## EXERCISE DIRECTIONS
Please copy out every line in the records below that includes the word "levantastes".

## SUPPLIED RECORDS
● ● ●

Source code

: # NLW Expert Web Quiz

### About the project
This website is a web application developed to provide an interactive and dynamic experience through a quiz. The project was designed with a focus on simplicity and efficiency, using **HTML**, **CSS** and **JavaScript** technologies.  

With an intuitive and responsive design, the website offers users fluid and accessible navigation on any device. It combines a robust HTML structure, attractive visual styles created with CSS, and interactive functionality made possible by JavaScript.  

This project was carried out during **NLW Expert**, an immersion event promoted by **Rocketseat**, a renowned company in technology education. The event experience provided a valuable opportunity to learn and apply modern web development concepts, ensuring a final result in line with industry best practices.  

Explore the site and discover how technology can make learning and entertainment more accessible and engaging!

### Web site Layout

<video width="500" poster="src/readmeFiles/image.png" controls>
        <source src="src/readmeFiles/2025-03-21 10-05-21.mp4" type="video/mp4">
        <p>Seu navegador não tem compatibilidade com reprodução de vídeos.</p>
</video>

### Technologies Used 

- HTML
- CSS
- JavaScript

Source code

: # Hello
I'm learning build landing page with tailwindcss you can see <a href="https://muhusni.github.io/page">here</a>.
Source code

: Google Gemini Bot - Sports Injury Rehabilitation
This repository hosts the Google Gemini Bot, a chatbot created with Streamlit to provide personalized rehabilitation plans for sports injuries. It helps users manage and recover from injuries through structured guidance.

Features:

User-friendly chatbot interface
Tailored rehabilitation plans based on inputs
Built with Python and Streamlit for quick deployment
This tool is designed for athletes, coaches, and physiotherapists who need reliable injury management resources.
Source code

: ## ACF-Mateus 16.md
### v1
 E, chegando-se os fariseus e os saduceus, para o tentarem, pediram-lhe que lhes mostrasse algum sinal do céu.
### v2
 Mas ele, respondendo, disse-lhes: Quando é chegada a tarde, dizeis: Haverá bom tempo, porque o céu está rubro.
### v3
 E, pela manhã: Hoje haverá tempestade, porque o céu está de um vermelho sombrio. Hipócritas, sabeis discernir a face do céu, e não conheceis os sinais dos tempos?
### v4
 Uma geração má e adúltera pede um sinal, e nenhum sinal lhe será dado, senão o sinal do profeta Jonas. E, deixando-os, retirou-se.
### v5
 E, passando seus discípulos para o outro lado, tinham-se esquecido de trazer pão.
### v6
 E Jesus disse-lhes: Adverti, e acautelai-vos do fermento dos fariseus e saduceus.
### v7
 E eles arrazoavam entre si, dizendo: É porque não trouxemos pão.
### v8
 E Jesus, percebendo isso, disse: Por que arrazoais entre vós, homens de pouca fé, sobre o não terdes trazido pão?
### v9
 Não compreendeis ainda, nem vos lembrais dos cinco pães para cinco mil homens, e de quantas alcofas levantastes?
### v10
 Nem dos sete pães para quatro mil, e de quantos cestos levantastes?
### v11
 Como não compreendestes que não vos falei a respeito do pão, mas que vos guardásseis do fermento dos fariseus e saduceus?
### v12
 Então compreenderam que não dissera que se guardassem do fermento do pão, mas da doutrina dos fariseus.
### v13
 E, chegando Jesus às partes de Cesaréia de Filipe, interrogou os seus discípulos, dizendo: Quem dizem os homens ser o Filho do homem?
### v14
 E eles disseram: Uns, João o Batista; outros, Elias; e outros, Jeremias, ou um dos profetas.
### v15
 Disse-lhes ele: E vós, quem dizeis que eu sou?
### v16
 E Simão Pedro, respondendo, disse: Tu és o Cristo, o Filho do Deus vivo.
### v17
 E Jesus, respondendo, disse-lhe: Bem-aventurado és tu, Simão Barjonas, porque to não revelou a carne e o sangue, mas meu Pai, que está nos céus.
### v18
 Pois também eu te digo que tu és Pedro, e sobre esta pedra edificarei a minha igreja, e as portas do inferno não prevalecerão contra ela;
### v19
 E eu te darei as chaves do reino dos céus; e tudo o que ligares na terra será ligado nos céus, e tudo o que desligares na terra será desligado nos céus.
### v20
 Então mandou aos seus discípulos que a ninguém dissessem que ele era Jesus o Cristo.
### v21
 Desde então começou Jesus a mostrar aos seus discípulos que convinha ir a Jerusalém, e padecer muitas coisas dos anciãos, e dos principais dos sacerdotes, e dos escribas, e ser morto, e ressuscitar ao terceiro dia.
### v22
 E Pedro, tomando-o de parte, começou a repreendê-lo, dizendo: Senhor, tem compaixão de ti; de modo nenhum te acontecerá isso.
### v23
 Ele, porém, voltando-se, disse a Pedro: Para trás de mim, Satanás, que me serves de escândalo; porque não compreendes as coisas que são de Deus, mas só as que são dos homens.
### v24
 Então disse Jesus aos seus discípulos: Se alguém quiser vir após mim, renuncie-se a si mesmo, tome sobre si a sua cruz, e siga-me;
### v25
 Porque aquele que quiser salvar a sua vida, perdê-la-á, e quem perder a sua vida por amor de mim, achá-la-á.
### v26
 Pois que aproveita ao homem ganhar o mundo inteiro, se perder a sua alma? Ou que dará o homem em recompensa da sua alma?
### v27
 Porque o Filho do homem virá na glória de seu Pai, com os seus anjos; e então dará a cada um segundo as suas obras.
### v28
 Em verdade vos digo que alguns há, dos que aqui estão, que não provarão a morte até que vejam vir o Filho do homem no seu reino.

● ● ●

## SOLUTION FOR THIS EXERCISE
 Não compreendeis ainda, nem vos lembrais dos cinco pães para cinco mil homens, e de quantas alcofas levantastes?
 Nem dos sete pães para quatro mil, e de quantos cestos levantastes?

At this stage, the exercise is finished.